Résonance… N°878
Écrit par admin sur 13 février 2019
Car les images défilent dans la tête… à cet instant précis, il me vient bien naturellement l’envie de tenter de percevoir en quoi ce grand mouvement des Gilets jaunes en est-il un. A savoir, outre sa bravoure, son endurance et sa combativité, sa finalité.
Ne pouvant concevoir que cela ne soit que pour des motivations bassement économiques, financières ou fonctionnelles et pratiques, ou pour une haine viscérale contre l’oligarchie évidente composée des très riches, et les scandales en tout genre de nos hautes sphères…, que des dizaines de milliers de Gilets jaunes, rejetons pour la plupart de longues lignées de paysans, artisans et ouvriers des campagnes, soutenus par une grande partie des Français, montent ainsi chaque samedi, en risquant leur peau, à l’abordage d’un arsenal policier – le plus fourni des pays européens- et judiciaire outrageusement répressif répondant à un pouvoir prêt à tout pour imposer ses « réformes ».
Depuis le début du mouvement: près de 1 800 condamnations, à lire ici; et plus de 1.700 personnes blessées, à lire là le communiqué des experts de l’ONU.
Ce ne sont pas des balades comme l’ont été les manifs passées. Qu’ils puissent y laisser leurs yeux, leurs mains et même leur vie…, devrait amener tout un chacun à se poser des questions. Ou quand, samedi après samedi, sont absorbées des quantités inouïes de gaz dont la composition non-dévoilée par les autorités ressemblerait selon des médecins à un empoisonnement à l’acide cyanhydrique – terme qui vient de cyanure, qui lui-même vient du grec kuanos qui veut dire couleur bleu foncé.
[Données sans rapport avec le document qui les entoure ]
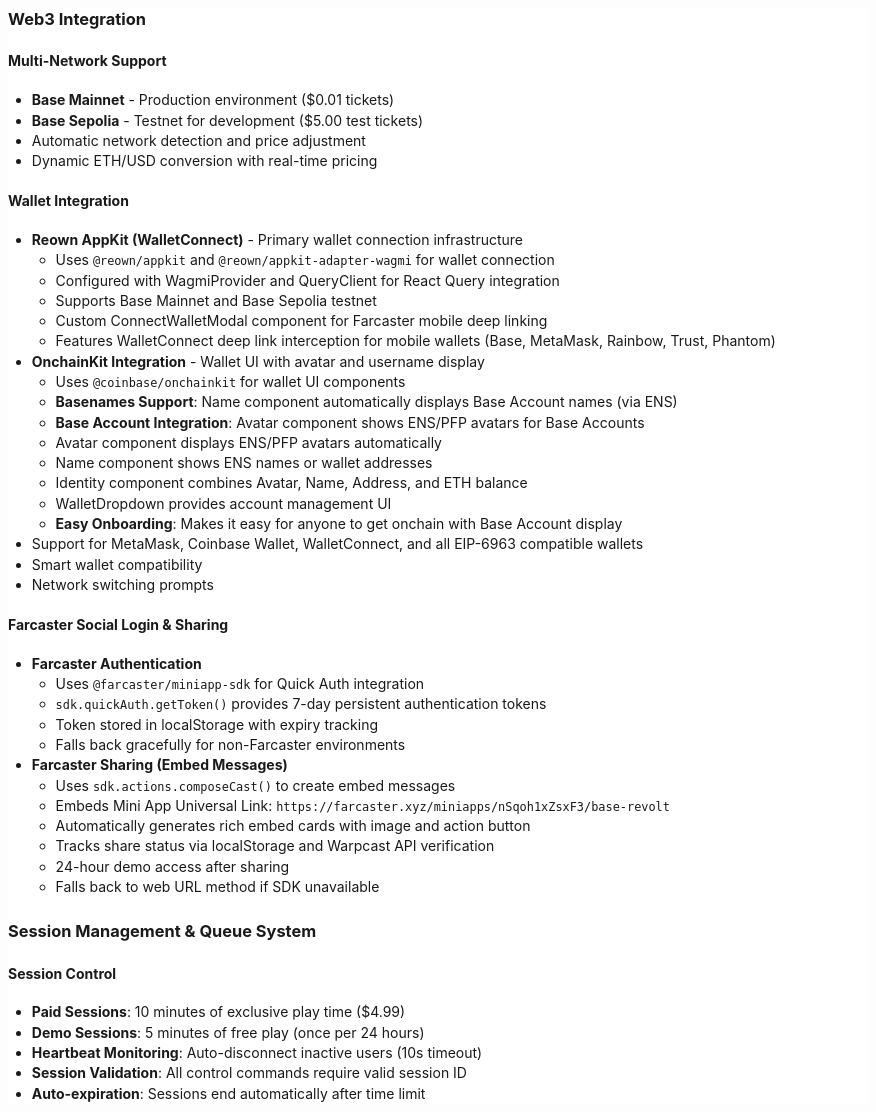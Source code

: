### Web3 Integration

#### Multi-Network Support
- **Base Mainnet** - Production environment ($0.01 tickets)
- **Base Sepolia** - Testnet for development ($5.00 test tickets)
- Automatic network detection and price adjustment
- Dynamic ETH/USD conversion with real-time pricing

#### Wallet Integration
- **Reown AppKit (WalletConnect)** - Primary wallet connection infrastructure
  - Uses `@reown/appkit` and `@reown/appkit-adapter-wagmi` for wallet connection
  - Configured with WagmiProvider and QueryClient for React Query integration
  - Supports Base Mainnet and Base Sepolia testnet
  - Custom ConnectWalletModal component for Farcaster mobile deep linking
  - Features WalletConnect deep link interception for mobile wallets (Base, MetaMask, Rainbow, Trust, Phantom)
- **OnchainKit Integration** - Wallet UI with avatar and username display
  - Uses `@coinbase/onchainkit` for wallet UI components
  - **Basenames Support**: Name component automatically displays Base Account names (via ENS)
  - **Base Account Integration**: Avatar component shows ENS/PFP avatars for Base Accounts
  - Avatar component displays ENS/PFP avatars automatically
  - Name component shows ENS names or wallet addresses
  - Identity component combines Avatar, Name, Address, and ETH balance
  - WalletDropdown provides account management UI
  - **Easy Onboarding**: Makes it easy for anyone to get onchain with Base Account display
- Support for MetaMask, Coinbase Wallet, WalletConnect, and all EIP-6963 compatible wallets
- Smart wallet compatibility
- Network switching prompts

#### Farcaster Social Login & Sharing
- **Farcaster Authentication**
  - Uses `@farcaster/miniapp-sdk` for Quick Auth integration
  - `sdk.quickAuth.getToken()` provides 7-day persistent authentication tokens
  - Token stored in localStorage with expiry tracking
  - Falls back gracefully for non-Farcaster environments
- **Farcaster Sharing (Embed Messages)**
  - Uses `sdk.actions.composeCast()` to create embed messages
  - Embeds Mini App Universal Link: `https://farcaster.xyz/miniapps/nSqoh1xZsxF3/base-revolt`
  - Automatically generates rich embed cards with image and action button
  - Tracks share status via localStorage and Warpcast API verification
  - 24-hour demo access after sharing
  - Falls back to web URL method if SDK unavailable

### Session Management & Queue System

#### Session Control
- **Paid Sessions**: 10 minutes of exclusive play time ($4.99)
- **Demo Sessions**: 5 minutes of free play (once per 24 hours)
- **Heartbeat Monitoring**: Auto-disconnect inactive users (10s timeout)
- **Session Validation**: All control commands require valid session ID
- **Auto-expiration**: Sessions end automatically after time limit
A quoi ça sert tout ça? Tant de blessés, de mutilés, de condamnations, de fatigue, pour au final avoir cette désagréable sensation de tourner en rond… sans revendication ni cause précise. En tout cas, au fil des nos chroniques, ont été concoctées ici-même cinq idées rapides: l’importance symbolique des occupations de Non-lieux – dont ils portent le gilet: les péages, les ronds-points, et ce que deviennent les centres urbains riches des grandes métropoles-, la convivialité qui va si bien à ces GJ, leur dépendance fort discutable à Facebook, le souhait que ce mouvement renforce les autonomies territoriales et les projets locaux, et l’analogie avec la rage des marins-pêcheurs bigoudens de février 94.
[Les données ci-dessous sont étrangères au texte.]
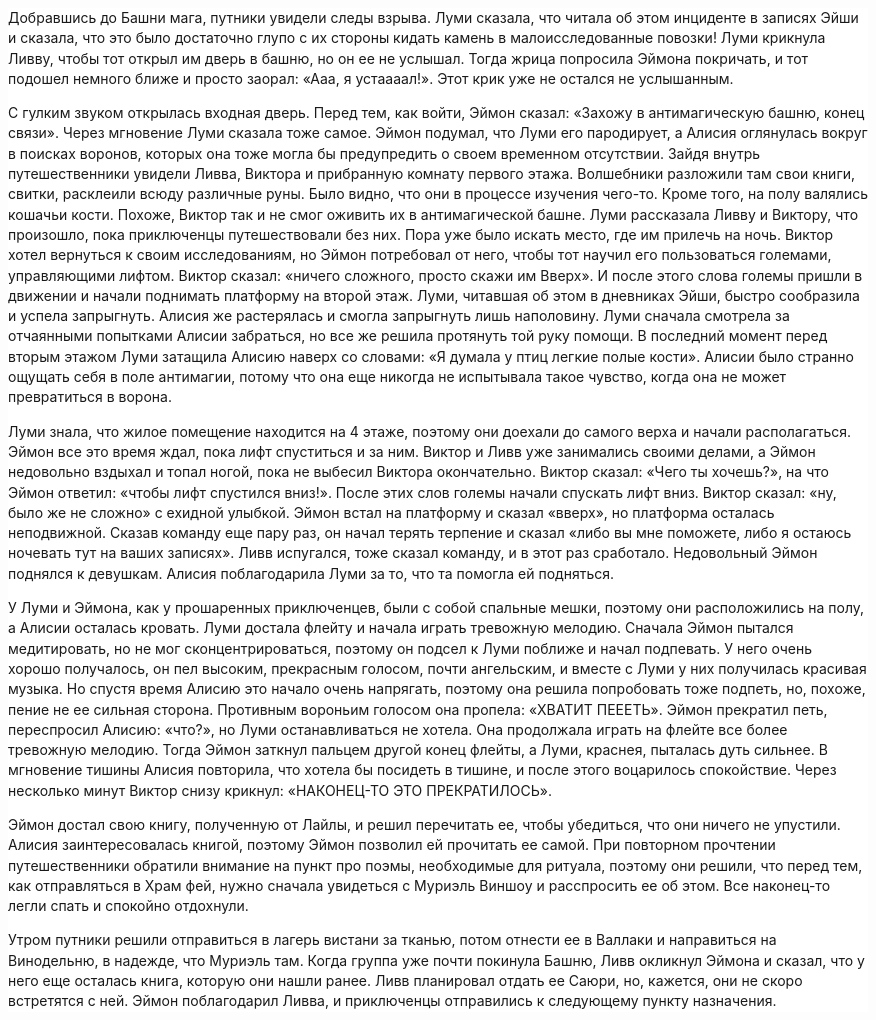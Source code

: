 Добравшись до Башни мага, путники увидели следы взрыва. Луми сказала, что читала об этом инциденте в записях Эйши и сказала, что это было достаточно глупо с их стороны кидать камень в малоисследованные повозки! Луми крикнула Ливву, чтобы тот открыл им дверь в башню, но он ее не услышал. Тогда жрица попросила Эймона покричать, и тот подошел немного ближе и просто заорал: «Ааа, я устаааал!». Этот крик уже не остался не услышанным.

С гулким звуком открылась входная дверь. Перед тем, как войти, Эймон сказал: «Захожу в антимагическую башню, конец связи». Через мгновение Луми сказала тоже самое. Эймон подумал, что Луми его пародирует, а Алисия оглянулась вокруг в поисках воронов, которых она тоже могла бы предупредить о своем временном отсутствии. Зайдя внутрь путешественники увидели Ливва, Виктора и прибранную комнату первого этажа. Волшебники разложили там свои книги, свитки, расклеили всюду различные руны. Было видно, что они в процессе изучения чего-то. Кроме того, на полу валялись кошачьи кости. Похоже, Виктор так и не смог оживить их в антимагической башне. Луми рассказала Ливву и Виктору, что произошло, пока приключенцы путешествовали без них. Пора уже было искать место, где им прилечь на ночь. Виктор хотел вернуться к своим исследованиям, но Эймон потребовал от него, чтобы тот научил его пользоваться големами, управляющими лифтом. Виктор сказал: «ничего сложного, просто скажи им Вверх». И после этого слова големы пришли в движении и начали поднимать платформу на второй этаж. Луми, читавшая об этом в дневниках Эйши, быстро сообразила и успела запрыгнуть. Алисия же растерялась и смогла запрыгнуть лишь наполовину. Луми сначала смотрела за отчаянными попытками Алисии забраться, но все же решила протянуть той руку помощи. В последний момент перед вторым этажом Луми затащила Алисию наверх со словами: «Я думала у птиц легкие полые кости». Алисии было странно ощущать себя в поле антимагии, потому что она еще никогда не испытывала такое чувство, когда она не может превратиться в ворона.

Луми знала, что жилое помещение находится на 4 этаже, поэтому они доехали до самого верха и начали располагаться. Эймон все это время ждал, пока лифт спуститься и за ним. Виктор и Ливв уже занимались своими делами, а Эймон недовольно вздыхал и топал ногой, пока не выбесил Виктора окончательно. Виктор сказал: «Чего ты хочешь?», на что Эймон ответил: «чтобы лифт спустился вниз!». После этих слов големы начали спускать лифт вниз. Виктор сказал: «ну, было же не сложно» с ехидной улыбкой. Эймон встал на платформу и сказал «вверх», но платформа осталась неподвижной. Сказав команду еще пару раз, он начал терять терпение и сказал «либо вы мне поможете, либо я остаюсь ночевать тут на ваших записях». Ливв испугался, тоже сказал команду, и в этот раз сработало. Недовольный Эймон поднялся к девушкам. Алисия поблагодарила Луми за то, что та помогла ей подняться. 

У Луми и Эймона, как у прошаренных приключенцев, были с собой спальные мешки, поэтому они расположились на полу, а Алисии осталась кровать. Луми достала флейту и начала играть тревожную мелодию. Сначала Эймон пытался медитировать, но не мог сконцентрироваться, поэтому он подсел к Луми поближе и начал подпевать. У него очень хорошо получалось, он пел высоким, прекрасным голосом, почти ангельским, и вместе с Луми у них получилась красивая музыка. Но спустя время Алисию это начало очень напрягать, поэтому она решила попробовать тоже подпеть, но, похоже, пение не ее сильная сторона. Противным вороньим голосом она пропела: «ХВАТИТ ПЕЕЕТЬ». Эймон прекратил петь, переспросил Алисию: «что?», но Луми останавливаться не хотела. Она продолжала играть на флейте все более тревожную мелодию. Тогда Эймон заткнул пальцем другой конец флейты, а Луми, краснея, пыталась дуть сильнее. В мгновение тишины Алисия повторила, что хотела бы посидеть в тишине, и после этого воцарилось спокойствие. Через несколько минут Виктор снизу крикнул: «НАКОНЕЦ-ТО ЭТО ПРЕКРАТИЛОСЬ». 

Эймон достал свою книгу, полученную от Лайлы, и решил перечитать ее, чтобы убедиться, что они ничего не упустили. Алисия заинтересовалась книгой, поэтому Эймон позволил ей прочитать ее самой. При повторном прочтении путешественники обратили внимание на пункт про поэмы, необходимые для ритуала, поэтому они решили, что перед тем, как отправляться в Храм фей, нужно сначала увидеться с Муриэль Виншоу и расспросить ее об этом. Все наконец-то легли спать и спокойно отдохнули. 

Утром путники решили отправиться в лагерь вистани за тканью, потом отнести ее в Валлаки и направиться на Винодельню, в надежде, что Муриэль там. Когда группа уже почти покинула Башню, Ливв окликнул Эймона и сказал, что у него еще осталась книга, которую они нашли ранее. Ливв планировал отдать ее Саюри, но, кажется, они не скоро встретятся с ней. Эймон поблагодарил Ливва, и приключенцы отправились к следующему пункту назначения.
Mais c’est bien plus que ça. Ainsi à cette liste s’ajoutera ce jour, outre ce qui permet de rendre visibles ceux qui restent d’ordinaire invisibles, la façon qu’ont les GJ de se sentir connectés et en résonance avec les autres.
Ceci, en paraphrasant Hartmut Rosa – voir plus bas-, dans leur capacité à atteindre et à faire bouger quelque chose et donc à agir sur le monde. Et de faire chacun à sa modeste échelle l’expérience d’une capacité à agir en commun. Agir en commun pour toucher en l’autre une corde vibrante et sensible contre la froideur technocratique néo-libérale à logique purement économique où les relations interpersonnelles se pétrifient en marchandises et en objets (la « réification »), où l’environnement n’est plus un espace auquel le sujet s’assimile mais une ressource à exploiter.
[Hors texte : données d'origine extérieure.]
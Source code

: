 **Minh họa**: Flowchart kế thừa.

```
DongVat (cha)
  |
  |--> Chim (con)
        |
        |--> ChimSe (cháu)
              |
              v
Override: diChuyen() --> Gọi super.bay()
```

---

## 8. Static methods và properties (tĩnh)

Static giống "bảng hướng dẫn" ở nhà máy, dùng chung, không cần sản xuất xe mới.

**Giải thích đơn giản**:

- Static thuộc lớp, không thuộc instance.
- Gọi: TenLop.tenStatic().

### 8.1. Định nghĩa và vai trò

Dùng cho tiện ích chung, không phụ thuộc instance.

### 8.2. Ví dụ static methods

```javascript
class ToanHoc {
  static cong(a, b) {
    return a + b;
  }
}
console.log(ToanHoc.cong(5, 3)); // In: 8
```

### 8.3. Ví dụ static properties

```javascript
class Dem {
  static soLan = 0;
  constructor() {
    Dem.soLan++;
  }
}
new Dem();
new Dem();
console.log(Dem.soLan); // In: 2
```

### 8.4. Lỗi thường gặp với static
Voilà à quoi cela servirait tout ça. Ce qui du coup, me ramène par le col de chemise à cet ouvrage de 531 pages, positionné en attente de reprise de lecture sur mes étagères depuis sa parution il y a quelques mois: Résonance : une sociologie de la relation au Monde. Dont l’auteur, Hartmut Rosa, philosophe et sociologue, est reconnu pour être le spécialiste des phénomènes d’accélération et de leurs conséquences sur notre mode de vie.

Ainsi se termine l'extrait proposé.